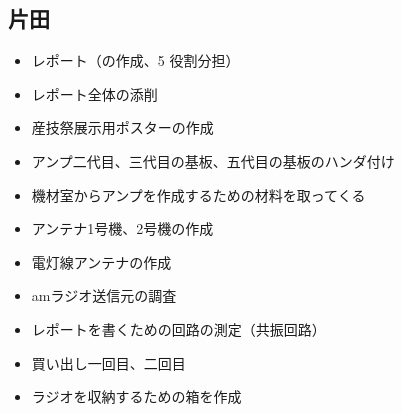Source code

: \documentclass[report.tex]{subfiles}
\begin{document}
\subsection{片田}

\begin{itemize}
	\item レポート（の作成、5 役割分担）
	\item レポート全体の添削
	\item 産技祭展示用ポスターの作成
	\item アンプ二代目、三代目の基板、五代目の基板のハンダ付け
	\item 機材室からアンプを作成するための材料を取ってくる
	\item アンテナ1号機、2号機の作成
	\item 電灯線アンテナの作成
	\item amラジオ送信元の調査
	\item レポートを書くための回路の測定（共振回路）
	\item 買い出し一回目、二回目
	\item ラジオを収納するための箱を作成
\end{itemize}
\end{document}
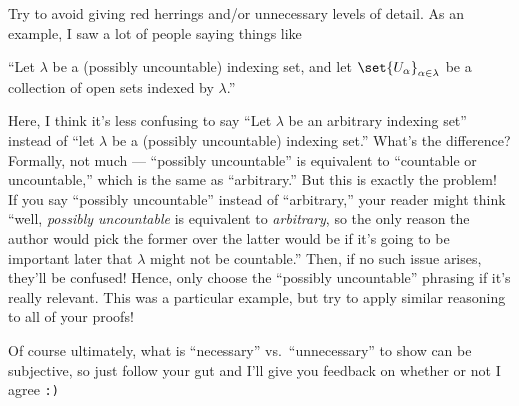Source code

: \documentclass{fkpset}
\begin{document}
\begin{problem}[A3]
  Try to avoid giving red herrings and/or unnecessary levels of detail. As an
  example, I saw a lot of people saying things like
  \begin{leftbar}
    ``Let $\lambda$ be a (possibly uncountable) indexing set, and let
    $\set{U_\alpha}_{\alpha \in \lambda}$ be a collection of open sets indexed
    by $\lambda$.''
  \end{leftbar}
  Here, I think it's less confusing to say ``Let $\lambda$ be an arbitrary
  indexing set'' instead of ``let $\lambda$ be a (possibly uncountable) indexing
  set.'' What's the difference? Formally, not much --- ``possibly uncountable''
  is equivalent to ``countable or uncountable,'' which is the same as
  ``arbitrary.'' But this is exactly the problem!\\

  If you say ``possibly uncountable'' instead of ``arbitrary,'' your reader
  might think ``well, \emph{possibly uncountable} is equivalent to
  \emph{arbitrary}, so the only reason the author would pick the former over the
  latter would be if it's going to be important later that $\lambda$ might not
  be countable.'' Then, if no such issue arises, they'll be confused! Hence,
  only choose the ``possibly uncountable'' phrasing if it's really relevant.
  This was a particular example, but try to apply similar reasoning to all of
  your proofs!

  Of course ultimately, what is ``necessary'' vs.\ ``unnecessary'' to show can
  be subjective, so just follow your gut and I'll give you feedback on whether
  or not I agree \texttt{:)}



\end{problem}
\end{document}
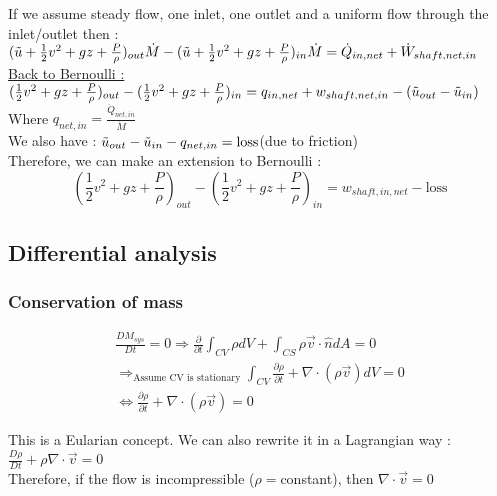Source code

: \documentclass[../main.tex]{subfiles}
\begin{document}
If we assume steady flow, one inlet, one outlet and a uniform flow through the inlet/outlet then : $(\Tilde{u}+\frac{1}{2}v^2+gz+\frac{P}{\rho})_{out} \dot{M} - (\Tilde{u}+\frac{1}{2}v^2+gz+\frac{P}{\rho})_{in} \dot{M} = \dot{Q}_{in,net}+\dot{W}_{shaft,net,in}$\\

\underline{Back to Bernoulli :}\\
$(\frac{1}{2}v^2+gz+\frac{P}{\rho})_{out} - (\frac{1}{2}v^2+gz+\frac{P}{\rho})_{in} = q_{in,net}+w_{shaft,net,in}-(\Tilde{u}_{out}-\Tilde{u}_{in})$\\
Where $q_{net,in} = \frac{\dot{Q}_{net,in}}{\dot{M}}$\\

We also have : $\Tilde{u}_{out}-\Tilde{u}_{in} - q_{net,in} = \text{loss}$(due to friction)\\

Therefore, we can make an extension to Bernoulli :\\
\begin{equation}
    (\frac{1}{2}v^2+gz+\frac{P}{\rho})_{out} - (\frac{1}{2}v^2+gz+\frac{P}{\rho})_{in} = w_{shaft,in,net}-\text{loss}
\end{equation}

\subsection{Differential analysis}
\subsubsection{Conservation of mass}
\begin{equation}
    \begin{gathered}
        \frac{DM_{sys}}{Dt} = 0 \Rightarrow \frac{\partial}{\partial t} \int_{CV} \rho dV + \int_{CS} \rho \Vec{v}\cdot \hat{n}dA = 0\\
        \Rightarrow_{\text{Assume CV is stationary}} \int_{CV} \frac{\partial \rho}{\partial t} + \nabla\cdot (\rho \vec{v})dV = 0\\
        \Leftrightarrow \frac{\partial \rho}{\partial t} + \nabla \cdot(\rho \Vec{v})=0
    \end{gathered}
\end{equation}

This is a Eularian concept. We can also rewrite it in a Lagrangian way : $\frac{D\rho}{Dt} + \rho \nabla \cdot \Vec{v} = 0$\\

Therefore, if the flow is incompressible ($\rho=$constant), then $\nabla \cdot \Vec{v}=0$\\
\end{document}
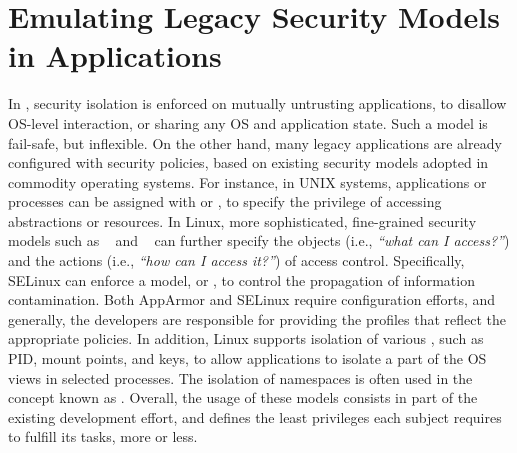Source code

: 

\section{Emulating Legacy Security Models in Applications}
\label{sec:future:security}


In \liboses{}, security isolation is enforced on mutually untrusting applications,
to disallow OS-level interaction,
or sharing any OS and application state.
Such a model is fail-safe, but inflexible.
On the other hand, many legacy applications are already
configured with security policies,
based on existing security models adopted in commodity operating systems.
For instance, in UNIX systems, applications or processes
can be assigned with  or ,
to specify the privilege of accessing abstractions or resources.
In Linux, more sophisticated, fine-grained security models
such as ~\citep{apparmor} and ~\citep{selinux}
can further specify the objects (i.e., \emph{``what can I access?''})
and the actions (i.e., \emph{``how can I access it?''}) of access control.
Specifically, SELinux can enforce a  model, or ,
to control the propagation of information contamination.
Both AppArmor and SELinux require configuration efforts,
and generally, the developers are responsible for
providing the profiles
that reflect the appropriate policies.
In addition,
Linux supports isolation of various ,
such as PID, mount points, and \sysvipc{} keys, 
to allow applications to isolate a part of the OS views in selected processes.
The isolation of namespaces is often used in the concept known as .
Overall, the usage of these models consists in
part of the existing development effort,
and defines the least privileges each subject requires
to fulfill its tasks, more or less.


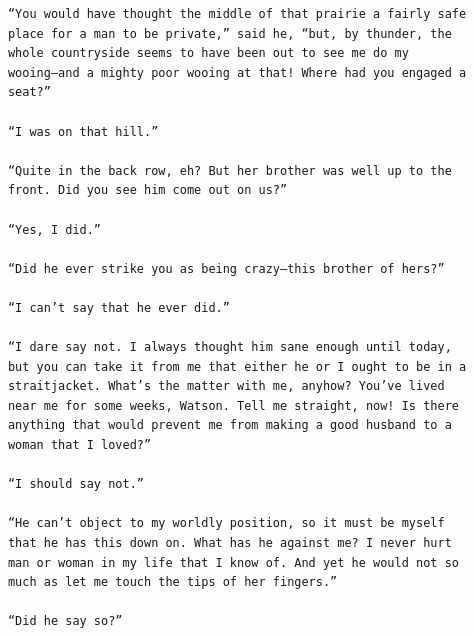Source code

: \documentclass{article}
\begin{document}
\begin{verbatim}
      “You would have thought the middle of that prairie a fairly safe
      place for a man to be private,” said he, “but, by thunder, the
      whole countryside seems to have been out to see me do my
      wooing—and a mighty poor wooing at that! Where had you engaged a
      seat?”

      “I was on that hill.”

      “Quite in the back row, eh? But her brother was well up to the
      front. Did you see him come out on us?”

      “Yes, I did.”

      “Did he ever strike you as being crazy—this brother of hers?”

      “I can’t say that he ever did.”

      “I dare say not. I always thought him sane enough until today,
      but you can take it from me that either he or I ought to be in a
      straitjacket. What’s the matter with me, anyhow? You’ve lived
      near me for some weeks, Watson. Tell me straight, now! Is there
      anything that would prevent me from making a good husband to a
      woman that I loved?”

      “I should say not.”

      “He can’t object to my worldly position, so it must be myself
      that he has this down on. What has he against me? I never hurt
      man or woman in my life that I know of. And yet he would not so
      much as let me touch the tips of her fingers.”

      “Did he say so?”


\end{verbatim}
\end{document}
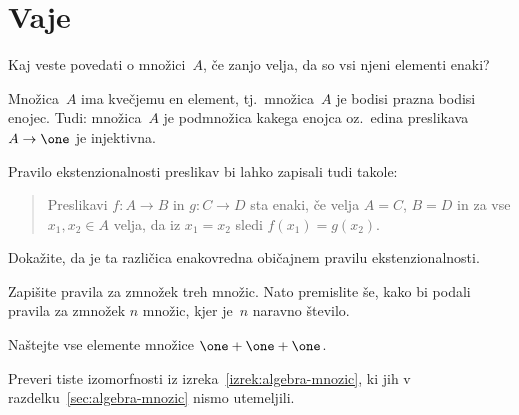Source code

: \section{Vaje}

\begin{vaja}
Kaj veste povedati o množici~$A$, če zanjo velja, da so vsi njeni elementi enaki?
\begin{resitev}
Množica~$A$ ima kvečjemu en element, tj.~množica~$A$ je bodisi prazna bodisi enojec. Tudi: množica~$A$ je podmnožica kakega enojca oz.~edina preslikava $A \to \one$ je injektivna.
\end{resitev}
\end{vaja}

\begin{vaja}
  Pravilo ekstenzionalnosti preslikav bi lahko zapisali tudi takole:
  \begin{quote}
    Preslikavi $f : A \to B$ in $g : C \to D$ sta enaki, če velja $A = C$, $B = D$ in za
    vse $x_1, x_2 \in A$ velja, da iz $x_1 = x_2$ sledi $f(x_1) = g(x_2)$.
  \end{quote}
  Dokažite, da je ta različica enakovredna običajnem pravilu ekstenzionalnosti.
\end{vaja}

\begin{vaja}
  Zapišite pravila za zmnožek treh množic. Nato premislite še, kako bi podali pravila za
  zmnožek $n$ množic, kjer je~$n$ naravno število.
\end{vaja}

\begin{vaja}
  Naštejte vse elemente množice $\one + \one + \one$.
\end{vaja}

\begin{vaja}
  Preveri tiste izomorfnosti iz izreka~\ref{izrek:algebra-mnozic}, ki jih v
  razdelku~\ref{sec:algebra-mnozic} nismo utemeljili.
\end{vaja}
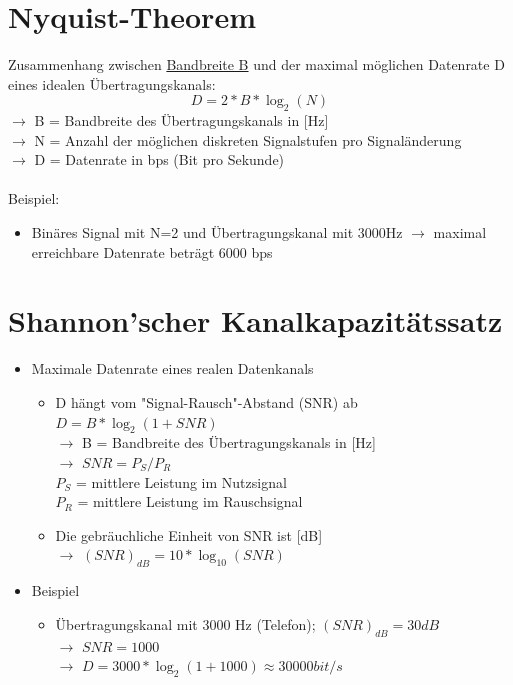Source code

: \documentclass{scrreprt}
\begin{document}
\section{Nyquist-Theorem}
Zusammenhang zwischen \hyperref[sec:bandbreite]{Bandbreite B} und der maximal möglichen
Datenrate D eines idealen Übertragungskanals:
$$D = 2*B*\log_{2}(N)$$
$\rightarrow$ B = Bandbreite des Übertragungskanals in [Hz]
\\
$\rightarrow$ N = Anzahl der möglichen diskreten Signalstufen pro Signaländerung
\\
$\rightarrow$ D = Datenrate in bps (Bit pro Sekunde)
\\\\
Beispiel:
\begin{itemize}
	\item Binäres Signal mit N=2 und Übertragungskanal mit 3000Hz
	      $\rightarrow$ maximal erreichbare Datenrate beträgt 6000 bps
\end{itemize}

\section{Shannon'scher Kanalkapazitätssatz}
\begin{itemize}
	\item Maximale Datenrate eines realen Datenkanals
	      \begin{itemize}
		      \item D hängt vom "Signal-Rausch"-Abstand (SNR) ab
		            \\$D=B*\log_{2}(1+SNR)$
			            \\$\rightarrow$ B = Bandbreite des Übertragungskanals in [Hz]
		            \\$\rightarrow$ $SNR = P_{S}/P_{R}$
			            \\$P_{S}$ = mittlere Leistung im Nutzsignal
		            \\$P_{R}$ = mittlere Leistung im Rauschsignal
		      \item Die gebräuchliche Einheit von SNR ist [dB]
		            \\$\rightarrow$ $(SNR)_{dB} = 10*\log_{10}(SNR)$
	      \end{itemize}
	\item Beispiel
	      \begin{itemize}
		      \item Übertragungskanal mit 3000 Hz (Telefon); $(SNR)_{dB} = 30dB$
		            \\$\rightarrow$ $SNR = 1000$
			            \\$\rightarrow$ $D = 3000*\log_{2}(1+1000) \approx 30000bit/s$
	      \end{itemize}
\end{itemize}
\end{document}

■ EXERCISE OBJECTIVE:
From the records above, quote word for word only the lines beginning at the line that has "to fulfill its tasks, more or less." and stopping after the line that has "place for a". Omit the pictures.

■ TASK SOLUTION:
to fulfill its tasks, more or less.


Source code

: \documentclass{article}
\begin{document}
\begin{verbatim}
      “You would have thought the middle of that prairie a fairly safe
      place for a man to be private,” said he, “but, by thunder, the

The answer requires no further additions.